# WORK INSTRUCTIONS:
Only the lines that contain the string "Kevin" belong in the answer; pull them from the records.

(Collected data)

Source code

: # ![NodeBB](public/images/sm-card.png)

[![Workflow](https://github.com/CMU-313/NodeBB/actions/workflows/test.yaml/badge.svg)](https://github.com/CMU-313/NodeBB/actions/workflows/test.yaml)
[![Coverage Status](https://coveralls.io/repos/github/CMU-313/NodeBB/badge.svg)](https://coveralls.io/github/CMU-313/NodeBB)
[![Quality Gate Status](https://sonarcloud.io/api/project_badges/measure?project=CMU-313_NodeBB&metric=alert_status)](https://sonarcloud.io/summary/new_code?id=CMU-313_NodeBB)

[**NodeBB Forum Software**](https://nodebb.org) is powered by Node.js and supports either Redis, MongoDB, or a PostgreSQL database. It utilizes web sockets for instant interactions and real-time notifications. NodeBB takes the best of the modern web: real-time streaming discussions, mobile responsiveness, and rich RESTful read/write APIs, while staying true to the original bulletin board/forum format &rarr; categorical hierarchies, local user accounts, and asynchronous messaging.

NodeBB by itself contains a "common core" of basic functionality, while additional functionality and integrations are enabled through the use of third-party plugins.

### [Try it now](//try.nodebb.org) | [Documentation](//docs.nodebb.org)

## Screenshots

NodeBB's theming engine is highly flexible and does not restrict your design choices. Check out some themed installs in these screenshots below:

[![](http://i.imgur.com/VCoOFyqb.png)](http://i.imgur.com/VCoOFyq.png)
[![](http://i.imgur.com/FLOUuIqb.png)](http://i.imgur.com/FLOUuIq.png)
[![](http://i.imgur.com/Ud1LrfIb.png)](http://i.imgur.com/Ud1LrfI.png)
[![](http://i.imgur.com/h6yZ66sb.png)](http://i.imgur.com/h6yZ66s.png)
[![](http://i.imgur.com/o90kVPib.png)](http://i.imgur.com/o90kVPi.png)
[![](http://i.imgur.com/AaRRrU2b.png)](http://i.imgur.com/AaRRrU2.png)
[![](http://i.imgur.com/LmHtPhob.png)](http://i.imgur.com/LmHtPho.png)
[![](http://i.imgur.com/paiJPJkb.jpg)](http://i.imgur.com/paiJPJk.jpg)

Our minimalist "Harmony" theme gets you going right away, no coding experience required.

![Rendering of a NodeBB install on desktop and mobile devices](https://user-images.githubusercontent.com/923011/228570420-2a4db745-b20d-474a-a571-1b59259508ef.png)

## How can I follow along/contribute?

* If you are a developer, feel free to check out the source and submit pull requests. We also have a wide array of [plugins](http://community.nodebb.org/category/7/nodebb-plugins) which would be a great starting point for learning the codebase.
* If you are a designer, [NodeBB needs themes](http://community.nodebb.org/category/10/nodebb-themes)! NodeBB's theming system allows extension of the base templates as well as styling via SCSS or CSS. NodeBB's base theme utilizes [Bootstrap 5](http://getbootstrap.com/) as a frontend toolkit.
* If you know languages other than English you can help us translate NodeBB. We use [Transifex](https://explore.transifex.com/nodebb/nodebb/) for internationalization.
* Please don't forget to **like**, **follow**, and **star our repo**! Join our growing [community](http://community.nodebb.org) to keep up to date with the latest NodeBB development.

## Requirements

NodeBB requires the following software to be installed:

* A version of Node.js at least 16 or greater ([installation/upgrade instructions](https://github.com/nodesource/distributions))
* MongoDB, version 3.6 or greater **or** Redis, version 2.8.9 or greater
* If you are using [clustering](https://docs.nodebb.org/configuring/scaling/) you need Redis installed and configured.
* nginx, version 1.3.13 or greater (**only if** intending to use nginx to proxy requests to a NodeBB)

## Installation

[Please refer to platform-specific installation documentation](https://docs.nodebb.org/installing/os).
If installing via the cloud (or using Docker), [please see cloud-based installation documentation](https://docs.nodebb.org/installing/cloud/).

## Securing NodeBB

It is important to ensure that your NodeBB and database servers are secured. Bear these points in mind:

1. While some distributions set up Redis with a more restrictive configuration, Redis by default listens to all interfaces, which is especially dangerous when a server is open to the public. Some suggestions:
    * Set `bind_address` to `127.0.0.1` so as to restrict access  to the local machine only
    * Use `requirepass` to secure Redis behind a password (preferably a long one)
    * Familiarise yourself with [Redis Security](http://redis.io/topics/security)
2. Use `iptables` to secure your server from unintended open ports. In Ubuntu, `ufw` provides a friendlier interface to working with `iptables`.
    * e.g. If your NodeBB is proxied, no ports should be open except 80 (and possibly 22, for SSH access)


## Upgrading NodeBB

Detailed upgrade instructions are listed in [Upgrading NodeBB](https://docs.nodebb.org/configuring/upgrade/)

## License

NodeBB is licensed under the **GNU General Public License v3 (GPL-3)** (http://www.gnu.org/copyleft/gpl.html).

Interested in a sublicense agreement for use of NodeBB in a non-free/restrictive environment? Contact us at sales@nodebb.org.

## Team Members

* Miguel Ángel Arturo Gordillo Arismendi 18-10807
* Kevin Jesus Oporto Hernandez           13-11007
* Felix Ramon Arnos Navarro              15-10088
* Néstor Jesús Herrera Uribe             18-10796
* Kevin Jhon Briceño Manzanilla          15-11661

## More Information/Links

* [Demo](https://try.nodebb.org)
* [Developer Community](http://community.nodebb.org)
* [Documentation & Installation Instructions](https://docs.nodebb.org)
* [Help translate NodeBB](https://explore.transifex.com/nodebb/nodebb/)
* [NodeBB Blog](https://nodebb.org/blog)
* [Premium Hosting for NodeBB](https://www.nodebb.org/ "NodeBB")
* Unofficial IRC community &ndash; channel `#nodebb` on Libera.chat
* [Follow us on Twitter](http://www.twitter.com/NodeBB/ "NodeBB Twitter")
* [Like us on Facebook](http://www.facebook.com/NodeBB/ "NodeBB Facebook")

# EXERCISE RESULT:
* Kevin Jesus Oporto Hernandez           13-11007
* Kevin Jhon Briceño Manzanilla          15-11661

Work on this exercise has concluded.